(Entries shown Opens)

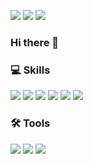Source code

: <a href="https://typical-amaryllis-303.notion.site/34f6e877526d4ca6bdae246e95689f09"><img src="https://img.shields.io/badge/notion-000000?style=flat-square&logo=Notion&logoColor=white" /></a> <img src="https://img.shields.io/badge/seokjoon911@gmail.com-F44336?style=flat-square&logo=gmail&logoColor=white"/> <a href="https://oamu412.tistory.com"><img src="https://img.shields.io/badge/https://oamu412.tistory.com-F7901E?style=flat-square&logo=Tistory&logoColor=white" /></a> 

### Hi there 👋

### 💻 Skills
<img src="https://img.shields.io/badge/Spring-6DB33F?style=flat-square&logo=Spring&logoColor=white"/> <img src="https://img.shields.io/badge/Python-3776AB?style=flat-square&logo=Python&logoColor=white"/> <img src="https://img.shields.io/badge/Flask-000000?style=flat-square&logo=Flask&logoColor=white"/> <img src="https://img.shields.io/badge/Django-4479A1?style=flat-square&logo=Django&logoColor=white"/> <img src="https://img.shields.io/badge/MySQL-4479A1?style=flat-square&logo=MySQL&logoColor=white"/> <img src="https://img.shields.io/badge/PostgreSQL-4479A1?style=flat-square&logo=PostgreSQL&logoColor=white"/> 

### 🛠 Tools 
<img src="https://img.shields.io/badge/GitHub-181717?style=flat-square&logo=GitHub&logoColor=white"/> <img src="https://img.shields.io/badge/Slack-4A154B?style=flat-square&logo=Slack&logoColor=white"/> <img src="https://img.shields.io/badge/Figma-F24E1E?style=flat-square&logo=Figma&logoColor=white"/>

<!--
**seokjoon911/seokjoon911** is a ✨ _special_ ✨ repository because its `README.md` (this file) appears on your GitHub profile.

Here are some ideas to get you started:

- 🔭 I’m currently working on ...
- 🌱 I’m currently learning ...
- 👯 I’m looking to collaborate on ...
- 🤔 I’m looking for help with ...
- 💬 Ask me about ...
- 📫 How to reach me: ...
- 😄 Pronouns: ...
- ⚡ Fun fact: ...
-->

(Entries shown Closes)
(Entries shown Opens)

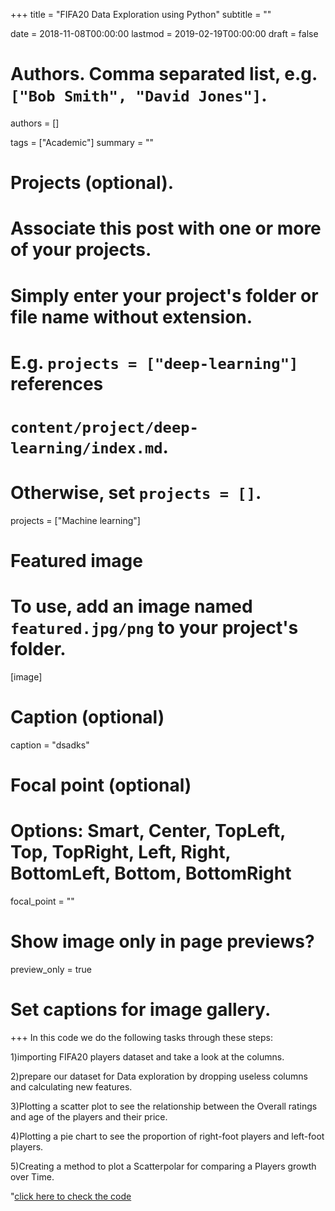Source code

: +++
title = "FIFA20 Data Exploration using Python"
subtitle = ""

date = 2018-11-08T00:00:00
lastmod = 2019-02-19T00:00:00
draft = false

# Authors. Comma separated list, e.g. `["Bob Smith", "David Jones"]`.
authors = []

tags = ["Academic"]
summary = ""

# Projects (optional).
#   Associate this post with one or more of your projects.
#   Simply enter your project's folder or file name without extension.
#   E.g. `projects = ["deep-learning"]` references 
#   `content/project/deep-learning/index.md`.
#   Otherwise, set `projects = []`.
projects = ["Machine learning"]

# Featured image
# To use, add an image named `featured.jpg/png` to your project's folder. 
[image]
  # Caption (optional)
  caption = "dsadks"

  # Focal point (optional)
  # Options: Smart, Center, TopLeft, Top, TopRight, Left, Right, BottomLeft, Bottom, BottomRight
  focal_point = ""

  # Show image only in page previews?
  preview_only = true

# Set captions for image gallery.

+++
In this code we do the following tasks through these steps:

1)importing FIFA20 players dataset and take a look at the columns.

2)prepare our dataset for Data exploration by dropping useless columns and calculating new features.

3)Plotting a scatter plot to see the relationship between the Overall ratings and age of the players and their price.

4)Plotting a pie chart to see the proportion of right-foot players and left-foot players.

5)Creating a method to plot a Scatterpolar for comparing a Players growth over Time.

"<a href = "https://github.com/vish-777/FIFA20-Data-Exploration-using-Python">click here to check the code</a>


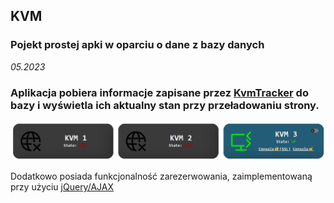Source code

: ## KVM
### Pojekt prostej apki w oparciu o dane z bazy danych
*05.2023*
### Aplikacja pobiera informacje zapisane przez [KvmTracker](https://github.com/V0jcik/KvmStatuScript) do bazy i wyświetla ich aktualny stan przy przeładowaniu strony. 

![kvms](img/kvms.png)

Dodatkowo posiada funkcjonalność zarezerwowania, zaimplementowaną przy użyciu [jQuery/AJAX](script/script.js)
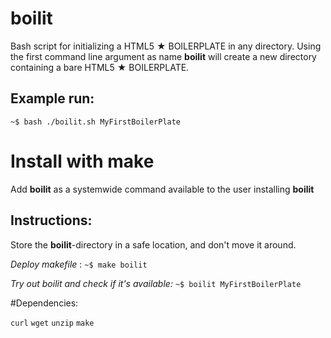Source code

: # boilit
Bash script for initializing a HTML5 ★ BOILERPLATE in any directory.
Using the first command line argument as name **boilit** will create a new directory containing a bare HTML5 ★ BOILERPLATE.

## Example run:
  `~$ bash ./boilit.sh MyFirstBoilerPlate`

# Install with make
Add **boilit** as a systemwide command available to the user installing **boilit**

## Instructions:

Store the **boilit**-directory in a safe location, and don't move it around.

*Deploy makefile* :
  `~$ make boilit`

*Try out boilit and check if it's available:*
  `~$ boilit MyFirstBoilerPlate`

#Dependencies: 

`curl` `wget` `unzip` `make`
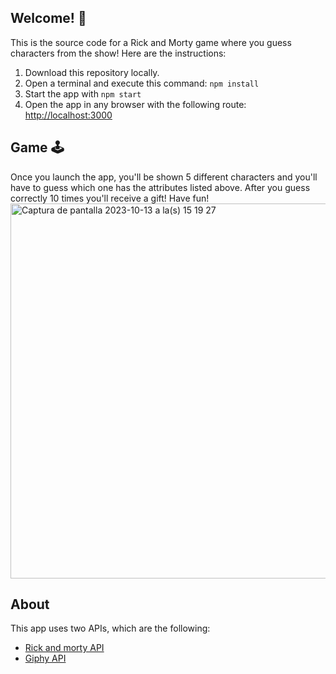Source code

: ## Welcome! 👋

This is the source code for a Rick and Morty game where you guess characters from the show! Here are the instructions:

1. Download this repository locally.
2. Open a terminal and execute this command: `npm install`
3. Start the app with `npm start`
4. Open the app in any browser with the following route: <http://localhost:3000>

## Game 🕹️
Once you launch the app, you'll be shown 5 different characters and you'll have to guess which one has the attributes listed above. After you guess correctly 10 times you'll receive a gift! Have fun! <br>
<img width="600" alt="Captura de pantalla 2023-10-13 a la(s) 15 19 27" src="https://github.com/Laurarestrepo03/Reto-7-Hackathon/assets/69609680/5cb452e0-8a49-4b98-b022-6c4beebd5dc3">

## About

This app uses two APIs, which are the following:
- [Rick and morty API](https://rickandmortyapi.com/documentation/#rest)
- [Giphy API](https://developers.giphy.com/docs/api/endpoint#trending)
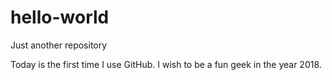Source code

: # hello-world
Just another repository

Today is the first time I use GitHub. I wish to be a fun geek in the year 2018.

(Entries shown Closes)

Task to complete -
From the records given above, copy all lines containing "looking".

Exercise output -
- 👯 I’m looking to collaborate on ...
- 🤔 I’m looking for help with ...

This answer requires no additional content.